Con la cerca rota nada se alza entre él y los veinte metros de precipicio. Podría mirar por el borde, pero no quiere acercarse demasiado y tentar al vértigo.

—¿Quiere ver eso, o no? —dice el campesino.

El inspector Alec Hardy se vuelve de mala gana hacia la escena del crimen, aunque apenas parece merecer ese término. Lleva una barba de pocos días, y en su gesto se distingue claramente su incomodidad por aquella situación.

—Cortaron por ahí para entrar —menciona el campesino, señalando el corte en la cerca—. Han vaciado del todo el puto depósito —se queja, señalando de forma acusadora el tapón de la gasolina, que cuelga abierto.

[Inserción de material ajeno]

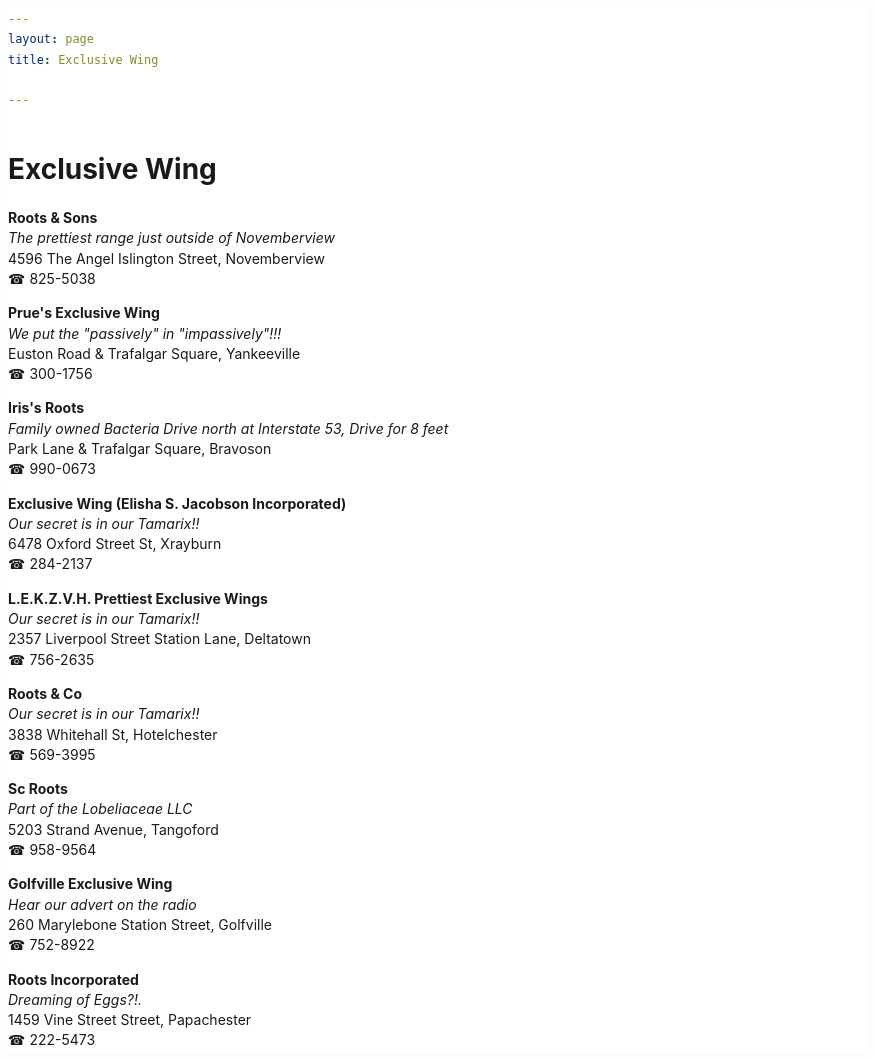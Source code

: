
 ```yaml
---
layout: page 
title: Exclusive Wing

---
```



# Exclusive Wing


 **Roots & Sons**  
_The prettiest range just outside of Novemberview_  
4596 The Angel Islington Street, Novemberview  
☎ 825-5038

**Prue's Exclusive Wing**  
_We put the "passively" in "impassively"!!!_  
Euston Road & Trafalgar Square, Yankeeville  
☎ 300-1756

**Iris's Roots**  
_Family owned Bacteria 
Drive north at Interstate 53, Drive for 8 feet_  
Park Lane & Trafalgar Square, Bravoson  
☎ 990-0673

**Exclusive Wing (Elisha S. Jacobson Incorporated)**  
_Our secret is in our Tamarix!!_  
6478 Oxford Street St, Xrayburn  
☎ 284-2137

**L.E.K.Z.V.H. Prettiest Exclusive Wings**  
_Our secret is in our Tamarix!!_  
2357 Liverpool Street Station Lane, Deltatown  
☎ 756-2635

**Roots & Co**  
_Our secret is in our Tamarix!!_  
3838 Whitehall St, Hotelchester  
☎ 569-3995

**Sc Roots**  
_Part of the Lobeliaceae LLC_  
5203 Strand Avenue, Tangoford  
☎ 958-9564

**Golfville Exclusive Wing**  
_Hear our advert on the radio_  
260 Marylebone Station Street, Golfville  
☎ 752-8922

**Roots Incorporated**  
_Dreaming of Eggs?!._  
1459 Vine Street Street, Papachester  
☎ 222-5473
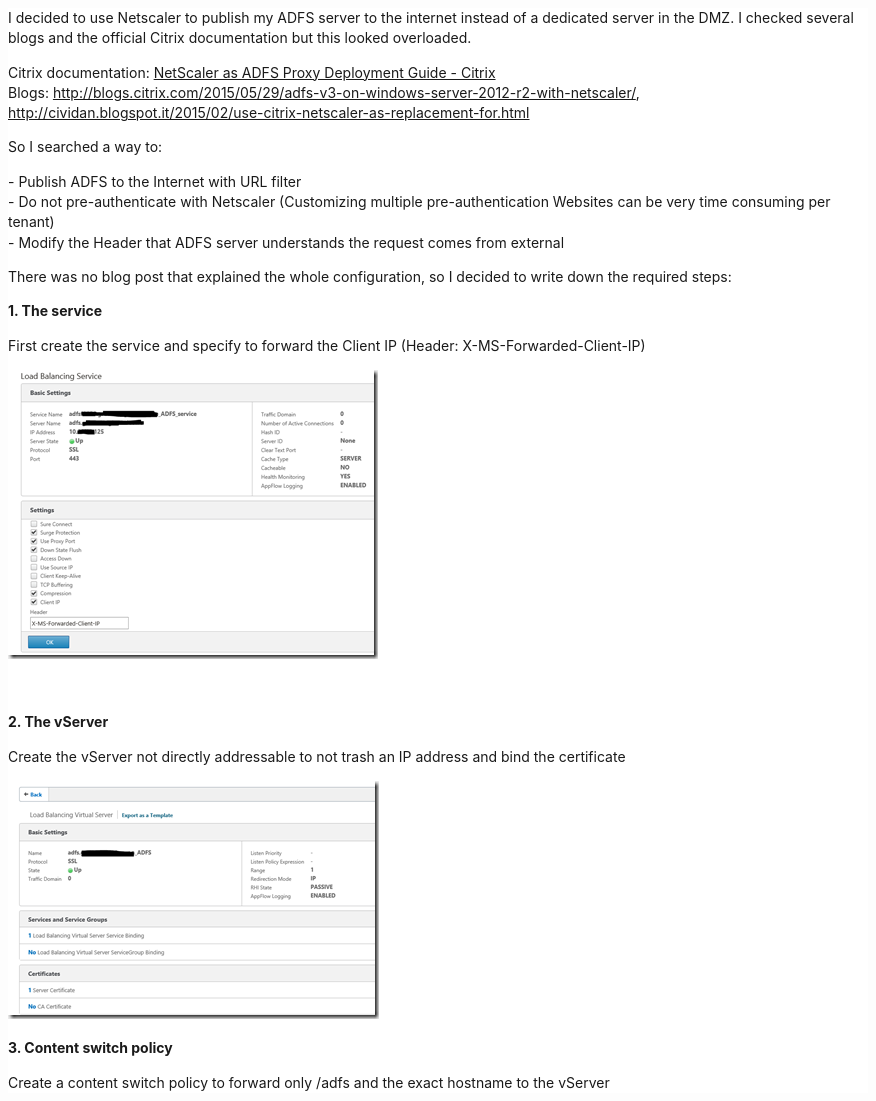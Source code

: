 <p>I decided to use Netscaler to publish my ADFS server to the internet instead of a dedicated server in the DMZ. I checked several blogs and the official Citrix documentation but this looked overloaded. </p> <p>Citrix documentation: <a title="NetScaler as ADFS Proxy Deployment Guide - Citrix" href="https://www.google.de/url?sa=t&amp;rct=j&amp;q=&amp;esrc=s&amp;source=web&amp;cd=1&amp;cad=rja&amp;uact=8&amp;ved=0CCAQFjAAahUKEwi1ode5tZrIAhXH8nIKHW3HAmo&amp;url=https%3A%2F%2Fwww.citrix.com%2Fcontent%2Fdam%2Fcitrix%2Fen_us%2Fdocuments%2Fproducts-solutions%2Fguide-to-deploying-netscaler-as-an-active-directory-federation-services-proxy.pdf&amp;usg=AFQjCNGPU90qksKh6tD0Ou_Hyg9rxlLGBQ&amp;bvm=bv.103388427,d.bGQ">NetScaler as ADFS Proxy Deployment Guide - Citrix</a><br>Blogs: <a title="http://blogs.citrix.com/2015/05/29/adfs-v3-on-windows-server-2012-r2-with-netscaler/" href="http://blogs.citrix.com/2015/05/29/adfs-v3-on-windows-server-2012-r2-with-netscaler/">http://blogs.citrix.com/2015/05/29/adfs-v3-on-windows-server-2012-r2-with-netscaler/</a>, <a title="http://cividan.blogspot.it/2015/02/use-citrix-netscaler-as-replacement-for.html" href="http://cividan.blogspot.it/2015/02/use-citrix-netscaler-as-replacement-for.html">http://cividan.blogspot.it/2015/02/use-citrix-netscaler-as-replacement-for.html</a></p> <p>So I searched a way to:</p> <p>- Publish ADFS to the Internet with URL filter<br>- Do not pre-authenticate with Netscaler (Customizing multiple pre-authentication Websites can be very time consuming per tenant)<br>- Modify the Header that ADFS server understands the request comes from external</p> <p>There was no blog post that explained the whole configuration, so I decided to write down the required steps:</p> <p><strong>1. The service</strong></p> <p>First create the service and specify to forward the Client IP (Header: X-MS-Forwarded-Client-IP)</p> <p><a href="/assets/image_675.png"><img width="370" height="289" title="image" style="border: 0px currentColor; padding-top: 0px; padding-right: 0px; padding-left: 0px; display: inline; background-image: none;" alt="image" src="/assets/image_thumb_673.png" border="0"></a></p> <p>&nbsp;</p> <p><strong>2. The vServer</strong>&nbsp;</p> <p>Create the vServer not directly addressable to not trash an IP address and bind the certificate</p> <p><a href="/assets/image_676.png"><img width="371" height="238" title="image" style="border: 0px currentColor; padding-top: 0px; padding-right: 0px; padding-left: 0px; display: inline; background-image: none;" alt="image" src="/assets/image_thumb_674.png" border="0"></a></p> <p><strong>3. Content switch policy</strong></p> <p>Create a content switch policy to forward only /adfs and the exact hostname to the vServer</p>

Bob Daniels el agente que hizo la llamada que lo destinó a aquel lugar, mueve la cabeza compasivo y Hardy suspira para sus adentros. ¿Este es el mejor caso que le puede encargar el cuerpo policial a un inspector? ¿Lo siguiente qué será? ¿Llamar al comisario porque un gato no baja de un árbol? El inspector es perfectamente consciente de que deseaba un cambio de aires después de Sandbrook, pero esto es ridículo.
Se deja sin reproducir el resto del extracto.